Items listed in a dataset

Content starts

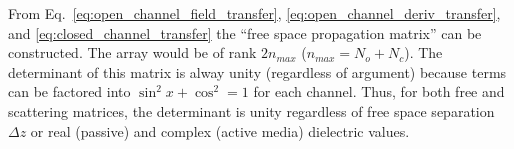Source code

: From Eq.~\ref{eq:open_channel_field_transfer}, \ref{eq:open_channel_deriv_transfer}, and \ref{eq:closed_channel_transfer} the ``free space propagation matrix'' can be constructed. The array would be of rank $2 n_{max}$ ($n_{max}=N_o+N_c$). The determinant of this matrix is alway unity (regardless of argument) because terms can be factored into $\sin^2x +\cos^2=1$ for each channel. Thus, for both free and scattering matrices, the determinant is unity regardless of free space separation $\Delta z$ or real (passive) and complex (active media) dielectric values.

\begin{comment}
\begin{equation}
\left( \begin{array}{cccccccc}
\cos(k_{\parallel 1}\Delta z)   & 0 & 0 & 0 & \sin(k_{\parallel 1}\Delta z)   & 0 & 0 & 0 \\
0 & \cos(k_{\parallel N_0}\Delta z) & 0 & 0 & 0 & \sin(k_{\parallel N_0}\Delta z) & 0 & 0 \\

0 & 0 & \cosh(k_{\parallel N_0+1}\Delta z)   & 0 & 0 & 0 & \sinh(k_{\parallel n}\Delta z) & 0  \\
0 & 0 & 0 & \cosh(k_{\parallel n_{max}}\Delta z) & 0 & 0 & 0 & \sinh(k_{\parallel n}\Delta z) \\

-\sin(k_{\parallel n}\Delta z) & 0 & \cos(k_{\parallel n}\Delta z) & 0 \\
-\sin(k_{\parallel n}\Delta z) & 0 & \cos(k_{\parallel n}\Delta z) & 0 \\

0 & \sinh(k_{\parallel n}\Delta z) & 0 & \cosh(k_{\parallel n}\Delta z) \\
0 & \sinh(k_{\parallel n}\Delta z) & 0 & \cosh(k_{\parallel n}\Delta z) \\
\end{array} \right)
\end{equation}


\end{comment}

Content ends

_Your goal_: Lines holding the word "sinh" in the records above: how many are there? Answer with the number only.

_Response below_: 4